(Excerpts from a dataset)
═══
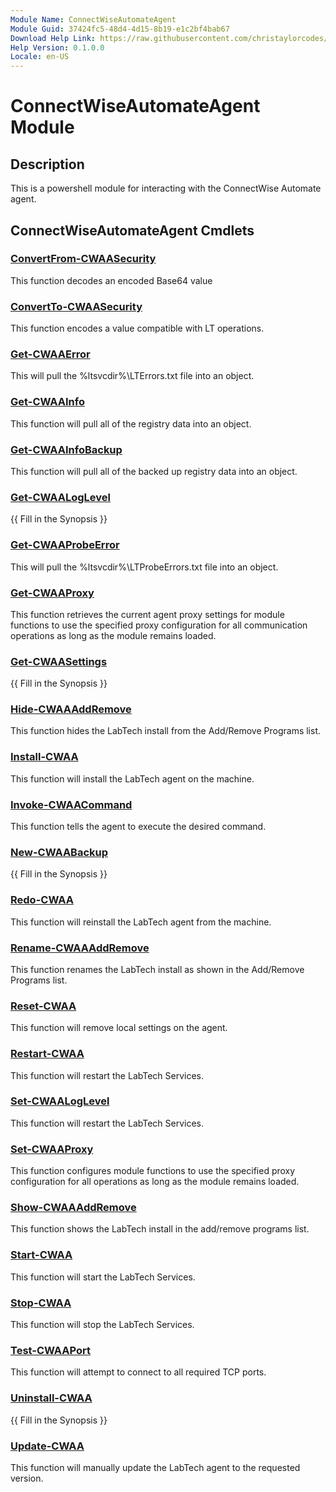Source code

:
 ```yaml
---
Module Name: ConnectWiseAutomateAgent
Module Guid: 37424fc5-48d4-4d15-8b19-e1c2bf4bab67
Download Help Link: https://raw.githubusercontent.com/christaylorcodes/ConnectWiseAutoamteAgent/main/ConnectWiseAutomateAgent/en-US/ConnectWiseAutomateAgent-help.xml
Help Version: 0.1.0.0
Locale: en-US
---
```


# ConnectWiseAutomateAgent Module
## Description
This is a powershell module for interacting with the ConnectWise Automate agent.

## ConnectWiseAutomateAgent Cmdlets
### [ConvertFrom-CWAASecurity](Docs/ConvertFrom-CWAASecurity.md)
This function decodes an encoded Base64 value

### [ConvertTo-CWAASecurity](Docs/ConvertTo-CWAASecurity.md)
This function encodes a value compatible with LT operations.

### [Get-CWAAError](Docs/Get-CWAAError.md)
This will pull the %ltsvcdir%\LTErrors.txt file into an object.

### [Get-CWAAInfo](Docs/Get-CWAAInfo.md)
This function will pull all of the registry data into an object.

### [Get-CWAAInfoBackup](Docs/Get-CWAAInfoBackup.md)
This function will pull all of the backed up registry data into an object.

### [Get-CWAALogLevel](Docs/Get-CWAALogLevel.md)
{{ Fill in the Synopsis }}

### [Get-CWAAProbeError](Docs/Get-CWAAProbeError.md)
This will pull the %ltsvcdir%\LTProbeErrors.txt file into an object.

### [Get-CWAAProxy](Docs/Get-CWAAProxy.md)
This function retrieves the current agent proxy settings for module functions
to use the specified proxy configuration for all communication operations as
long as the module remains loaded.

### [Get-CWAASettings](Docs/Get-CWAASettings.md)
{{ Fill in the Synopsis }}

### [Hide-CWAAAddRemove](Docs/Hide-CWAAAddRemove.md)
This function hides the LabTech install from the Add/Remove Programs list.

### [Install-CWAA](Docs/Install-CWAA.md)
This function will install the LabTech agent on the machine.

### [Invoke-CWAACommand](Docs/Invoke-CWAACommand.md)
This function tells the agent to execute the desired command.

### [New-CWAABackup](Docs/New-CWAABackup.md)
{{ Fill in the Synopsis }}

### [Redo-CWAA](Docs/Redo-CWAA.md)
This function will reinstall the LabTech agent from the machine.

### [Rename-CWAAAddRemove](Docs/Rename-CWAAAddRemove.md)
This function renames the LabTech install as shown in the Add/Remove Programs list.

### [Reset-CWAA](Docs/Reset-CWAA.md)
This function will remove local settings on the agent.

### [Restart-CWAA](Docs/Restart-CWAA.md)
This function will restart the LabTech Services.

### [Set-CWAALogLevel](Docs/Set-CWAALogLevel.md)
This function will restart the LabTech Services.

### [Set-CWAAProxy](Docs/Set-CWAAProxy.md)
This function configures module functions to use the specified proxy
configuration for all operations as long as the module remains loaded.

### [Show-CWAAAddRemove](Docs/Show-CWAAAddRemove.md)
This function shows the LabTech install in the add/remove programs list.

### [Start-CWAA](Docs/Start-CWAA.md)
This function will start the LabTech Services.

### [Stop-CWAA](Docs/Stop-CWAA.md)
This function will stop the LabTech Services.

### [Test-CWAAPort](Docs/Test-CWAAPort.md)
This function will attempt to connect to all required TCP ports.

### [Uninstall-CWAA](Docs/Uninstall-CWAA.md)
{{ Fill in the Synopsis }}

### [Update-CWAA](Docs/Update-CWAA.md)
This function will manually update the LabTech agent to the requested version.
═══
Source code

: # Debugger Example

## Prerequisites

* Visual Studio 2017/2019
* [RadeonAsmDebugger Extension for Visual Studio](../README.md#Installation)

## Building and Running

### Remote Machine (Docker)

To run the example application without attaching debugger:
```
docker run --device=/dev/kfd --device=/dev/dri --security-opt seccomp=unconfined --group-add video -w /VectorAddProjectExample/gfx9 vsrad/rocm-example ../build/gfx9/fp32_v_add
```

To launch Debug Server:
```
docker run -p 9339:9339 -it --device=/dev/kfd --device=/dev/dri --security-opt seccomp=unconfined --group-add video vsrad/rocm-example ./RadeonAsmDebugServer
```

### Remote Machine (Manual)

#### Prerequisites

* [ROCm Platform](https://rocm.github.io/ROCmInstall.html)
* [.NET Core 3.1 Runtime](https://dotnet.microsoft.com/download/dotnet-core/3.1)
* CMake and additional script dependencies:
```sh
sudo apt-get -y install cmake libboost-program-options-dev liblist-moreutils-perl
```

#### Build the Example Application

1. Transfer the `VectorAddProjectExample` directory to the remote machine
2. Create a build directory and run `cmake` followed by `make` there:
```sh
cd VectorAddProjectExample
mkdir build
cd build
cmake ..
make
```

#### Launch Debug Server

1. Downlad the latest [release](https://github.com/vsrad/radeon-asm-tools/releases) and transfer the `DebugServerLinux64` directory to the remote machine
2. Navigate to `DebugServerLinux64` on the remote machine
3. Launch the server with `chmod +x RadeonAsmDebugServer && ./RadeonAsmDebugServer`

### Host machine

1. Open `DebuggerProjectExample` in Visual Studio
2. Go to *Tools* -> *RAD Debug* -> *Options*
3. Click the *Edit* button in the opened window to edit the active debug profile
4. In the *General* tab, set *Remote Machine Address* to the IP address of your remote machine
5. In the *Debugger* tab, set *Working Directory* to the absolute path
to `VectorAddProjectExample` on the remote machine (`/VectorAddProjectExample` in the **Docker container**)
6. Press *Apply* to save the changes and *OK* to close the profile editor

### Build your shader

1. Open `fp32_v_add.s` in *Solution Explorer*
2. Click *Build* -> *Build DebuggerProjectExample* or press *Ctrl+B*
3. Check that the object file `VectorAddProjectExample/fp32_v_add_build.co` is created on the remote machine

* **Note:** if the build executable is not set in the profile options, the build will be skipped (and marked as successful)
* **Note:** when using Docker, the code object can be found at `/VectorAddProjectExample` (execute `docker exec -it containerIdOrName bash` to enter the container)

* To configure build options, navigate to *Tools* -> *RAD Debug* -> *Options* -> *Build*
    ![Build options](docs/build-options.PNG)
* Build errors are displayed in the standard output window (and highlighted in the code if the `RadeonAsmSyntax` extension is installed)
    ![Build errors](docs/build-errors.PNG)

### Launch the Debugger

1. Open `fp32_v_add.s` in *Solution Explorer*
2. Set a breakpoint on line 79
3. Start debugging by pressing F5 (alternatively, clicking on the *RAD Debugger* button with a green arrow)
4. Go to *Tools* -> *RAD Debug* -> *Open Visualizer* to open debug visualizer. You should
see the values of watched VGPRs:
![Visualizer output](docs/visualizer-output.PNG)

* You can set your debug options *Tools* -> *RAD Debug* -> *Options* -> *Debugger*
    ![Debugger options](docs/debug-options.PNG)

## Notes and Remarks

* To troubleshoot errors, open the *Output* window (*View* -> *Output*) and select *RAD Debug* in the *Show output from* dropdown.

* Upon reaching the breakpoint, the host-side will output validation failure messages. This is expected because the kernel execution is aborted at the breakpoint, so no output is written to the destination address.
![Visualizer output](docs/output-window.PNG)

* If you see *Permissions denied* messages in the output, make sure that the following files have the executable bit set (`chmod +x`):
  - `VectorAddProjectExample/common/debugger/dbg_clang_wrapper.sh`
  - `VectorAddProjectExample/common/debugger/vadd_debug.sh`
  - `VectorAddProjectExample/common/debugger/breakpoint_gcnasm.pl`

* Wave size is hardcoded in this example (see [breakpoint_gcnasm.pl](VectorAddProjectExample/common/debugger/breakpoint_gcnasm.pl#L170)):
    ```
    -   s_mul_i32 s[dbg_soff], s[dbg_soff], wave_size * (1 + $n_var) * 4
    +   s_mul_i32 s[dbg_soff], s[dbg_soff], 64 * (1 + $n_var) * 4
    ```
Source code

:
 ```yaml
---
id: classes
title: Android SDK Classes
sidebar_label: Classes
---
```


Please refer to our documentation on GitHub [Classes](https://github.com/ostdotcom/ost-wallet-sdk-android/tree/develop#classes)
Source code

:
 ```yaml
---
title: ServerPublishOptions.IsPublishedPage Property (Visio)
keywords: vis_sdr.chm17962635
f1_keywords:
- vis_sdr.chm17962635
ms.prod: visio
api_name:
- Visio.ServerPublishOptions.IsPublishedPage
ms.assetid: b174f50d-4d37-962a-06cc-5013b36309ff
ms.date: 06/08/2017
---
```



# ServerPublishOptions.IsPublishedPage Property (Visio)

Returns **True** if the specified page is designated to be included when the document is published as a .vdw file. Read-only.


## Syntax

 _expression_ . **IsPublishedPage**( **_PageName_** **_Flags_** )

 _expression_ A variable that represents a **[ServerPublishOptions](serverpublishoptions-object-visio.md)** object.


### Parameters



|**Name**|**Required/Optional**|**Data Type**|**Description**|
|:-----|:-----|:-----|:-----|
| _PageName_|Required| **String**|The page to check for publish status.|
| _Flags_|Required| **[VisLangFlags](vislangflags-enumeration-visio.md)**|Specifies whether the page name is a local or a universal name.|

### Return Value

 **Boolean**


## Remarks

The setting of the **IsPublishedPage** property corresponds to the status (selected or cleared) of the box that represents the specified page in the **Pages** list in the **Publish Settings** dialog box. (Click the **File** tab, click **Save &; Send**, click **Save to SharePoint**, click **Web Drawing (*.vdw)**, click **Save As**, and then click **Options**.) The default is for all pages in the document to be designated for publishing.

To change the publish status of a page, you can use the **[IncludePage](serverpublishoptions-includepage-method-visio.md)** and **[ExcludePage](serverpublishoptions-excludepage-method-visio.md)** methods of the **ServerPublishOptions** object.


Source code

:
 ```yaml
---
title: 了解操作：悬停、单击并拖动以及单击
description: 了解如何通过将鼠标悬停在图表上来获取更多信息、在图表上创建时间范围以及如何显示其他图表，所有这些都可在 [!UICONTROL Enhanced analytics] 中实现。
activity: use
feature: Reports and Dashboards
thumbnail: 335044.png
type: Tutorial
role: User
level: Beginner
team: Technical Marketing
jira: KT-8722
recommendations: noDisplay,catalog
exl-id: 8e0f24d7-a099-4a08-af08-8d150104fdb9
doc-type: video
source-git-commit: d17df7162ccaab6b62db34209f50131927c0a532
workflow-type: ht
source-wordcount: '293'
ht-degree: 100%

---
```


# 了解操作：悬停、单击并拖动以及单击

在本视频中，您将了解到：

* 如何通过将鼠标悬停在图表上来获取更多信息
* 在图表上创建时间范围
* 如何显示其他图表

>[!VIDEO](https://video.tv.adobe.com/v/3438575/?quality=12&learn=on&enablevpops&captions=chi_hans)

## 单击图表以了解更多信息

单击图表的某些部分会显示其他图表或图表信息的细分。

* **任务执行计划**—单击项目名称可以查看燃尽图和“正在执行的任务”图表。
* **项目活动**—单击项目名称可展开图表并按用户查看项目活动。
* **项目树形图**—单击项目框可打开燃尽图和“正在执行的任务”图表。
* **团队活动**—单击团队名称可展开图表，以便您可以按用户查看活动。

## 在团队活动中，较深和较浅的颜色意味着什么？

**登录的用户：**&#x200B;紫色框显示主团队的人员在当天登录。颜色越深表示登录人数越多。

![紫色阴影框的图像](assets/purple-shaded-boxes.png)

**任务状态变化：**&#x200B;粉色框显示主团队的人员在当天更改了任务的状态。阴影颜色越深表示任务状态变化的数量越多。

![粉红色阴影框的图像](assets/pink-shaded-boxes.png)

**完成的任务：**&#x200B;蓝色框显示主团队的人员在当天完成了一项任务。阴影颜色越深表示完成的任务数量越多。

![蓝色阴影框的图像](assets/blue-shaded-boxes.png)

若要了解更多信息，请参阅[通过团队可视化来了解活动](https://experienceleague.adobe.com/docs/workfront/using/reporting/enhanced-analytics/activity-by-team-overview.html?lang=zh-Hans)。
═══
● EXERCISE REQUIREMENTS
Report each line in the entries where the string "analytics" occurs.

● YOUR RESPONSE
description: 了解如何通过将鼠标悬停在图表上来获取更多信息、在图表上创建时间范围以及如何显示其他图表，所有这些都可在 [!UICONTROL Enhanced analytics] 中实现。
若要了解更多信息，请参阅[通过团队可视化来了解活动](https://experienceleague.adobe.com/docs/workfront/using/reporting/enhanced-analytics/activity-by-team-overview.html?lang=zh-Hans)。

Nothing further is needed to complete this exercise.